22 March 2013

Searching for a way out
Bus companies
Train station
Tourist info
Buying internet

Desperate to get out of Dar es Salaam (supposedly it means “place of Peace”) we decide to go and get some info on buses etc. According to some online blogs, the Scandinavian Express bus company is good, so we made our way there. Not wanting to take a taxi, we walk the whole long way only to find out that the office has not been open for 5 years.. and now it is starting to rain.. We are currently hating Dar.

View from the hotel room

View from the hotel room

Because we don't want to take Andrew's camera outside

Because we don’t want to take Andrew’s camera outside

Of course this bus company is nowhere near down town, so we get soaked walking back.
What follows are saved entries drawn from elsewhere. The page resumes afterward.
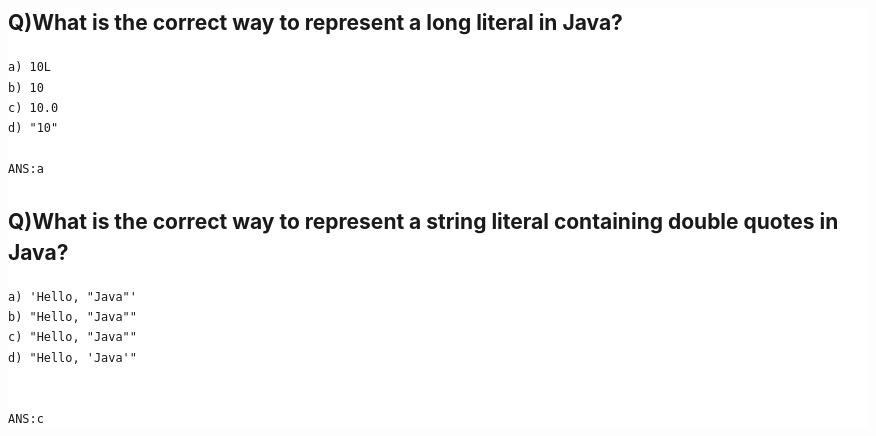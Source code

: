 ## Q)What is the correct way to represent a long literal in Java?
```
a) 10L
b) 10
c) 10.0
d) "10"

ANS:a
```

## Q)What is the correct way to represent a string literal containing double quotes in Java?
```
a) 'Hello, "Java"'
b) "Hello, "Java""
c) "Hello, "Java""
d) "Hello, 'Java'"


ANS:c
```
Not that it makes much of a difference. We are not used yet to the humidity and are constantly damp anyway. We head for the train station to find out about the trains. Tanzania does not have many train lines, and they do not have a good reputation for safety (robberies etc.) but we are thinking of going to Tanga and that is not that far. If you don’t train overnight, it should not be a problem. After waiting around to see someone, we are told that there is no train to Tanga. Another dead end.
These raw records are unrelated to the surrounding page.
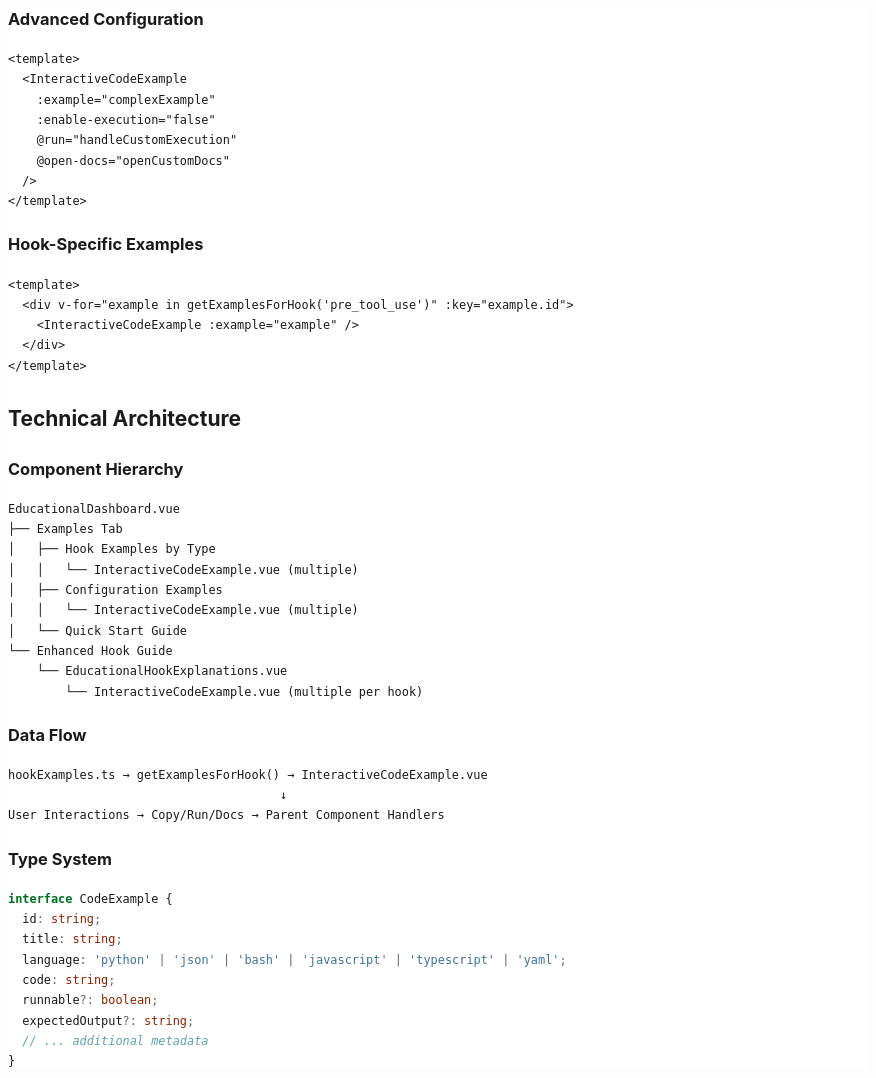 ### Advanced Configuration

```vue
<template>
  <InteractiveCodeExample
    :example="complexExample"
    :enable-execution="false"
    @run="handleCustomExecution"
    @open-docs="openCustomDocs"
  />
</template>
```

### Hook-Specific Examples

```vue
<template>
  <div v-for="example in getExamplesForHook('pre_tool_use')" :key="example.id">
    <InteractiveCodeExample :example="example" />
  </div>
</template>
```

## Technical Architecture

### Component Hierarchy

```
EducationalDashboard.vue
├── Examples Tab
│   ├── Hook Examples by Type
│   │   └── InteractiveCodeExample.vue (multiple)
│   ├── Configuration Examples  
│   │   └── InteractiveCodeExample.vue (multiple)
│   └── Quick Start Guide
└── Enhanced Hook Guide
    └── EducationalHookExplanations.vue
        └── InteractiveCodeExample.vue (multiple per hook)
```

### Data Flow

```
hookExamples.ts → getExamplesForHook() → InteractiveCodeExample.vue
                                      ↓
User Interactions → Copy/Run/Docs → Parent Component Handlers
```

### Type System

```typescript
interface CodeExample {
  id: string;
  title: string;
  language: 'python' | 'json' | 'bash' | 'javascript' | 'typescript' | 'yaml';
  code: string;
  runnable?: boolean;
  expectedOutput?: string;
  // ... additional metadata
}
```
Close by are the ferries. It’s easy to take a ferry from Dar es Salaam to Zanzibar. Even though this most likely means returning to this city afterwards, it still gets us out for a bit to clear our heads. The ferries aren’t cheap though. We heard some rumours that you need a yellow fever shot to go to Zanzibar. (You don’t need one for Tanzania mainland, and we don’t have one.) We are told that officially you do not need one for Zanzibar either (as it is part of Tanzania), but the Zanzibari police like to ask for the certificate anyway. Most likely to get a bribe. We are given the tip that you can buy a fake certificate quite easily, but right now the last thing we want to do is go and look for the criminals. And we are not willing to take the risk and cross to the island, with the chance that we will have to return without setting foot in Stonetown. Again a dead end.
Tourist info is in the same area, and our next port of call. Here we should be able to get some decent info. The guy seems quite happy to see us, but instantly pulls out all the brochures to sell us Safari tours. When we make it clear that we have no interest in this and just want to find out about buses leaving the city, he is far less enthusiastic. He does have a big book with all the different bus companies and when they leave. They are leave from the main bus station out of town and all early in the morning. That is about all we get..
Still no idea on want we are doing tomorrow, or where we are going, we put it out of our heads for now and have a walk around.

Down one of the busy streets we see a small police station and decide that we might as well report yesterdays incident. It probably won’t do us any good, and we doubt that the police will even do anything about it, but we can at least be another statistic. If nobody reports these robberies, it’s no wonder they keep happening.
We are not going to write down the whole police procedure. Suffice it to say that the Tanzanian police is less than impressive. Between being moved to a different station, waiting for hours, them more interested in us not having a job, than the actual crime we did eventually manage to finish a report. Just to be told to come back on Monday to do it all again with a superior officer! Like we want to take the time to do that..  Oh and that we were stupid to talk to people.  As if you go to a foreign country to learn about it without talking or trusting the people there.  Apparently that was our mistake.
All in all not the best day ever.
On the way back to the hotel we stop by a big mall to buy a internet dongle. At least we can then get online whenever we want to and maybe we can find more there about traveling this country beside having to rely on the “friendly” locals.